No Saints, No Sinners

“No Saints, No Saviors-My Years With The Allman Brothers Band”

You sold your soul for rock and roll.

Well, at least your life.

For the last twenty years, we’ve been deluged with tales of college dropouts going to Silicon Valley to change the world and get rich.

They used to go into rock and roll. And money was not the primary driver.

Reading this book you’re stunned at the low payouts for concerts. Forget inflation, they’ve been far outstripped by today’s fees.

The experience has changed. Now you don’t save ticket stubs, you shoot selfies, and broadcast them on social media. Used to be attendance was a personal badge of honor, you told the tales of attendance, but it was the inner mounting flame of the music that got you there.

And you’re going to go back again.

When the baby boomers die, rock and roll will return.

Yup, if the delta bluesmen had money and social media they too would have decried the efforts of the English cats. So today you’ve got acts like Greta Van Fleet abhorred because they’re an imitation of what once was. They called them John Mayall’s BLUESBREAKERS, get the point?

So the problem with rock is it got too far from the garden.

Of course there was the Seattle reset, a replacement of the sold out ethos of the hair bands.

But before the advent of MTV, rock cratered because it became all about the Benjamins. It was labeled corporate rock, and in many cases it was.

But the eighties saw the flourishing of derivatives of new wave and ultimately punk but one thing was for sure, there was melody. Hell, Black Sabbath looks like nursery rhymes compared to today’s metal.

Now you might have seen the article in today’s “Times” about hologram tours:

Old Musicians Never Die. They Just Become Holograms.

One thing’s for sure, today’s classic rock performers who are not already dead soon will be, or will be unable to perform.
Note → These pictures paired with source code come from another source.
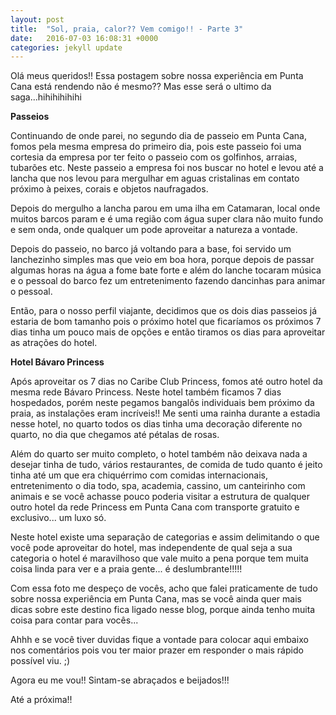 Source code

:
 ```yaml
---
layout: post
title:  "Sol, praia, calor?? Vem comigo!! - Parte 3"
date:   2016-07-03 16:08:31 +0000
categories: jekyll update
---
```



Olá meus queridos!! Essa postagem sobre nossa experiência em Punta Cana está rendendo não é mesmo?? Mas esse será o ultimo da saga...hihihihihihi 

**Passeios**

Continuando de onde parei, no segundo dia de passeio em Punta Cana, fomos pela mesma empresa do primeiro dia, pois este passeio foi uma cortesia da empresa por ter feito o passeio com os golfinhos, arraias, tubarões etc. Neste passeio a empresa foi nos buscar no hotel e levou até a lancha que nos levou para mergulhar em aguas cristalinas em contato próximo à peixes, corais e objetos naufragados.

Depois do mergulho a lancha parou em uma ilha em Catamaran, local onde muitos barcos param e é uma região com água super clara não muito fundo e sem onda, onde qualquer um pode aproveitar a natureza a vontade.

Depois do passeio, no barco já voltando para a base, foi servido um lanchezinho simples mas que veio em boa hora, porque depois de passar algumas horas na água a fome bate forte e além do lanche tocaram música e o pessoal do barco fez um entretenimento fazendo dancinhas para animar o pessoal.

Então, para o nosso perfil viajante,  decidimos que os dois dias passeios já estaria de bom tamanho pois o próximo hotel que ficaríamos os próximos 7 dias tinha um pouco mais de opções e então tiramos os dias para aproveitar as atrações do hotel.

**Hotel Bávaro Princess**

Após aproveitar os 7 dias no Caribe Club Princess, fomos até outro hotel da mesma rede Bávaro Princess. Neste hotel também ficamos 7 dias hospedados, porém neste pegamos bangalôs individuais bem próximo da praia, as instalações eram incríveis!! Me senti uma rainha durante a estadia nesse hotel, no quarto todos os dias tinha uma decoração diferente no quarto, no dia que chegamos até pétalas de rosas. 

Além do quarto ser muito completo, o hotel também não deixava nada a desejar tinha de tudo, vários restaurantes, de comida de tudo quanto é jeito tinha até um que era chiquérrimo com comidas internacionais, entretenimento o dia todo, spa, academia, cassino, um canteirinho com animais e se você achasse pouco poderia visitar a estrutura de qualquer outro hotel da rede Princess em Punta Cana com transporte gratuito e exclusivo... um luxo só.

Neste hotel existe uma separação de categorias e assim delimitando o que você pode aproveitar do hotel, mas independente de qual seja a sua categoria o hotel é maravilhoso que vale muito a pena porque tem muita coisa linda para ver e a praia gente... é deslumbrante!!!!! 

Com essa foto me despeço de vocês, acho que falei praticamente de tudo sobre nossa experiência em Punta Cana, mas se você ainda quer mais dicas sobre este destino fica ligado nesse blog, porque ainda tenho muita coisa para contar para vocês...

Ahhh e se você tiver duvidas fique a vontade para colocar aqui embaixo nos comentários pois vou ter maior prazer em responder o mais rápido possível viu. ;)

Agora eu me vou!! Sintam-se abraçados e beijados!!!

Até a próxima!!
But the hunger to see them, to experience their music, will remain.

This is what those focusing on today myopically don’t understand.

We talk about the Renaissance, even though that was half a century ago.

The sixties and seventies were the musical Renaissance. Maybe even some of the eighties too.

Come on, the Stones and the Eagles sell out stadiums. Look at the touring numbers, they’re dominated by old acts, and it’s not only old people going to see them. People want a hit of what once was.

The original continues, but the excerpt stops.